El sendero doblaba a la izquierda, a través de un monte de robles nudosos que surgían entre espinos retorcidos. Las ramas de los árboles se arqueaban sobre el sendero, convirtiéndolo en un túnel; no se veía más allá de unos pocos metros. Susan corría y no se animaba a mirar atrás. La salvación estaba allá adelante; podría alcanzarla. Pero el sendero se estrechaba y las ramas la envolvían, impidiéndole el paso. Los espinos se enganchaban en sus ropas. Trató desesperadamente de seguir adelante. Veía luz al frente. La seguridad. Pero cuanto más se esforzaba, más se enredaba, como si estuviera en medio de una gigantesca telaraña. Con las manos trató de liberar sus pies. Pero entonces se le trabaron terriblemente los brazos. Le quedaban pocos minutos. Tenía que liberarse. Entonces oyó la bocina de un auto y logró sacar un brazo. El bocinazo se repitió y Susan abrió los ojos. Estaba en la habitación 731 del Boston Motor Lodge.

Susan se sentó en la cama y echó una mirada a la habitación. Era un sueño, un sueño recurrente que hacía años que no tenía. Con el despertar llegó el alivio y Susan volvió a acostarse, envolviéndose con las mantas. La bocina del auto que la había despertado sonó por tercera vez. Hubo algunos gritos apagados; luego, silencio.
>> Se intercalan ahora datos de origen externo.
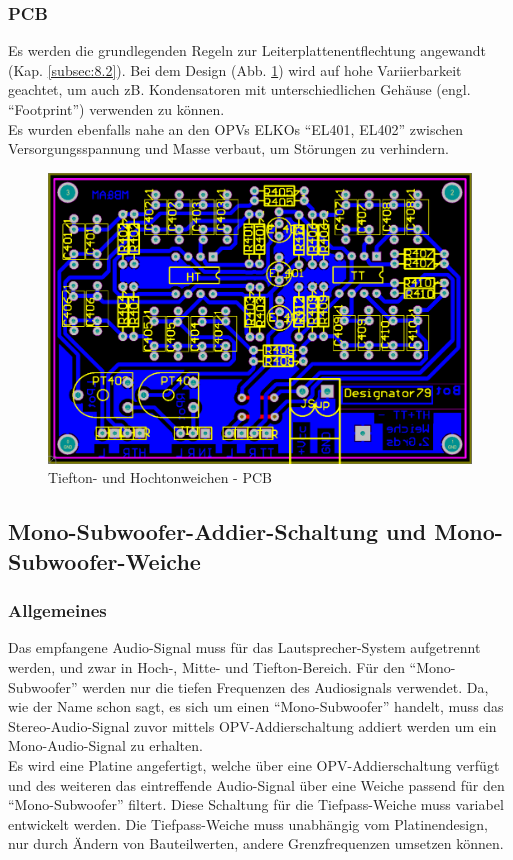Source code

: \newpage
\subsubsection{PCB}\label{subsec:5.4.3}
Es werden die grundlegenden Regeln zur Leiterplattenentflechtung angewandt (Kap. \ref{subsec:8.2}).
Bei dem Design (Abb. \ref{fig:5.4.3.1}) wird auf hohe Variierbarkeit geachtet, um auch zB. Kondensatoren mit unterschiedlichen Gehäuse (engl. \enquote{Footprint}) verwenden zu können.\\
Es wurden ebenfalls nahe an den OPVs ELKOs \enquote{EL401, EL402} zwischen Versorgungsspannung und Masse verbaut, um Störungen zu verhindern.
\begin{figure} [H]
	\centering	
	\includegraphics[width=1\textwidth]{img/Print4/4_TTuHTWeiche-PCB.PNG}
	\caption{Tiefton- und Hochtonweichen - PCB}
	\label {fig:5.4.3.1}
\end{figure}


\newpage
\subsection*{Mono-Subwoofer-Addier-Schaltung und Mono-Subwoofer-Weiche}\label{sec:5.5}
\subsubsection{Allgemeines}\label{susec:5.5.1}
Das empfangene Audio-Signal muss für das Lautsprecher-System aufgetrennt werden, und zwar in Hoch-, Mitte- und Tiefton-Bereich.
Für den \enquote{Mono-Subwoofer} werden nur die tiefen Frequenzen des Audiosignals verwendet.
Da, wie der Name schon sagt, es sich um einen \enquote{Mono-Subwoofer} handelt, muss das Stereo-Audio-Signal zuvor mittels OPV-Addierschaltung addiert werden um ein Mono-Audio-Signal zu erhalten.\\
Es wird eine Platine angefertigt, welche über eine OPV-Addierschaltung verfügt und des weiteren das eintreffende Audio-Signal über eine Weiche passend für den \enquote{Mono-Subwoofer} filtert.
Diese Schaltung für die Tiefpass-Weiche muss variabel entwickelt werden. Die Tiefpass-Weiche muss unabhängig vom Platinendesign, nur durch Ändern von Bauteilwerten, andere Grenzfrequenzen umsetzen können.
Pero el lugar era seguro. Después de salir del departamento de Bellows a la madrugada, lo único que quería Susan era encontrar un lugar donde poder dormir en paz. Había visto el llamativo cartel del motel muchas veces, desde Cambridge Street. El cartel era horrible, no precisamente una invitación para los fatigados. Pero de todos modos la habitación le había proporcionado el remanso que necesitaba. Se había registrado como Laurie Simpson, y había esperado por lo menos un cuarto de hora en el vestíbulo antes de subir al cuarto. Cuando el hombre del mostrador la miró con extrañeza le dio cinco dólares de propina y le pidió que llamara si alguien preguntaba por ella. Dijo que estaba preocupada por un novio muy celoso. El empleado le guiñó un ojo, agradecido por los cinco dólares y por la confianza que se le dispensaba. Susan sabía que aceptaba la historia sin cuestionarla; era parte de la vanidad masculina.

Habiendo tomado estas precauciones, y después de bloquear la puerta con el escritorio, Susan se permitió dormirse. No había dormido muy bien, como lo demostraba su sueño antes de despertar, pero se sentía bastante descansada.
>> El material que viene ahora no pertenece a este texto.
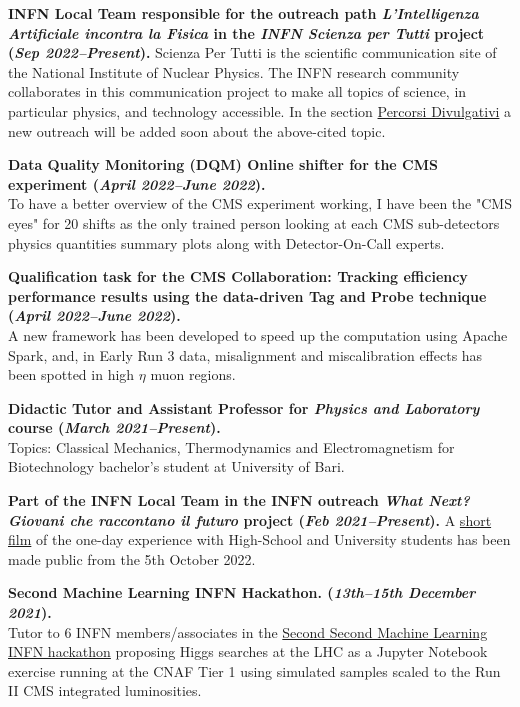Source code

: \documentclass[11pt]{res}
\begin{document}
\begin{resume}
\textbf{INFN Local Team responsible for the outreach path \textit{L'Intelligenza Artificiale incontra la Fisica} in the \textit{INFN Scienza per Tutti} project (\textit{Sep 2022--Present}).}
Scienza Per Tutti is the scientific communication site of the National Institute of Nuclear Physics. The INFN research community collaborates in this communication project to make all topics of science, in particular physics, and technology accessible. In the section \href{https://scienzapertutti.infn.it/percorsi-divulgativi}{Percorsi Divulgativi} a new outreach will be added soon about the above-cited topic.

\textbf{Data Quality Monitoring (DQM) Online shifter for the CMS experiment (\textit{April 2022--June 2022}).}\\
To have a better overview of the CMS experiment working, I have been the "CMS eyes" for 20 shifts as the only trained person looking at each CMS sub-detectors physics quantities summary plots along with Detector-On-Call experts.

\textbf{Qualification task for the CMS Collaboration: Tracking efficiency performance results using the data-driven Tag and Probe technique (\textit{April 2022--June 2022}).}\\
A new framework has been developed to speed up the computation using Apache Spark, and, in Early Run 3 data, misalignment and miscalibration effects has been spotted in high $\eta$ muon regions.

\textbf{Didactic Tutor and Assistant Professor for \textit{Physics and Laboratory} course (\textit{March 2021--Present}).}\\
Topics: Classical Mechanics, Thermodynamics and Electromagnetism for Biotechnology bachelor's student at University of Bari.

\textbf{Part of the INFN Local Team in the INFN outreach \textit{What Next? Giovani che raccontano il futuro} project (\textit{Feb 2021--Present}).}
A \href{https://next.infn.it/il-cortometraggio/}{short film} of the one-day experience with High-School and University students has been made public from the 5th October 2022.

\textbf{Second Machine Learning INFN Hackathon. (\textit{13th--15th December 2021}).}\\ 
Tutor to 6 INFN members/associates in the \href{https://agenda.infn.it/event/28565/contributions/148551/}{Second Second Machine Learning INFN hackathon} proposing Higgs searches at the LHC as a Jupyter Notebook exercise running at the CNAF Tier 1 using simulated samples scaled to the Run II CMS integrated luminosities.



\end{resume}
\end{document}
Recordó la agria discusión con Bellows la noche anterior y vaciló sobre si llamarlo o no. Lamentaba esa discusión, porque la juzgaba totalmente inútil. También recordó su paranoia y le dio vergüenza. Pero pensó que en el estado de sobreexcitación mental en que se encontraba sus reacciones eran comprensibles. Le sorprendía que Bellows no hubiera sido más tolerante. Pero, claro, él quería ser cirujano, y Susan tenía que reconocer que sus aspiraciones de hacer carrera le hacían difícil, si no imposible, ver la situación con criterio amplio, aunque sólo fuera por el hecho de que Bellows había desempeñado un eficaz papel de abogado del diablo con respecto a sus ideas. Al fin y al cabo tenía razón al decir que Susan no había pensado en el porqué, y si una gran organización se ocupaba en el asunto, tenía que haber un porqué.
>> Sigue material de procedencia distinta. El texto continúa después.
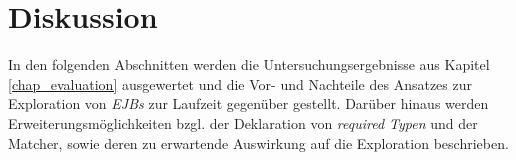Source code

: \chapter{Diskussion}
In den folgenden Abschnitten werden die Untersuchungsergebnisse aus Kapitel \ref{chap_evaluation} ausgewertet und die Vor- und Nachteile des Ansatzes zur Exploration von \emph{EJBs} zur Laufzeit gegenüber gestellt. Darüber hinaus werden Erweiterungsmöglichkeiten bzgl. der Deklaration von \emph{required Typen} und der Matcher, sowie deren zu erwartende Auswirkung auf die Exploration beschrieben.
¿Si las víctimas del coma fueran los objetivos de alguna vendetta de delincuentes? Susan descartó esa idea de inmediato, al recordar a Berman y a Nancy Greenly. No, no era posible. Tal vez se trataba de una extorsión, y la familia no había pagado la suma pedida y… ¡adiós! Pero eso parecía improbable. Sería muy difícil mantener en secreto el asunto del coma. Resultaría más fácil matar directamente a la gente, fuera del hospital. Las víctimas debían responder a algunas pautas, tener un común denominador. Sin dejar de reflexionar, Susan tomó el teléfono que había junto a su cama. Disco el número de la facultad de Medicina y pidió hablar con el decano.

—¿Habla la secretaria del doctor Chapman?… Es Susan Wheeler… Sí, la ignominiosa Susan Wheeler. Mire, querría dejar un mensaje para el doctor Chapman. No es necesario que lo moleste. Yo tendría que haber comenzado mi rotación de cirugía en el V. A. hoy, pero he pasado muy mala noche y tengo unos dolores abdominales que no se calman con nada. Seguramente estaré mejor mañana por la mañana, y si no volveré a hablar por teléfono. ¿Puede usted informar sobre esto al doctor Chapman, y al Departamento de Cirugía del V. A.? Gracias.

Susan colgó el teléfono. Eran las diez menos cuarto. Llamó al Memorial y pidió que la comunicaran con el despacho del doctor Stark.

—Habla Susan Wheeler. Deseo hablar con el doctor Stark.

—Ah, sí, señorita Wheeler. El doctor Stark esperaba su llamado a las nueve. Enseguida estará con usted. Estaba preocupado porque usted no llamaba.

Susan esperó, retorciendo el cable del teléfono entre el pulgar y el índice.

—¿Susan? —El tono de la voz del doctor Stark revelaba preocupación—. Me alegro mucho de oírla. Después que usted contó lo sucedido ayer por la tarde, comencé a preocuparme cuando no llamaba. ¿Está bien?

Susan vaciló, dudando sobre si debía usar la misma excusa que había usado con Chapman. Decidió que lo mejor era ser consistente.

—Tengo unos dolores abdominales que no me permiten levantarme. Por lo demás estoy bien.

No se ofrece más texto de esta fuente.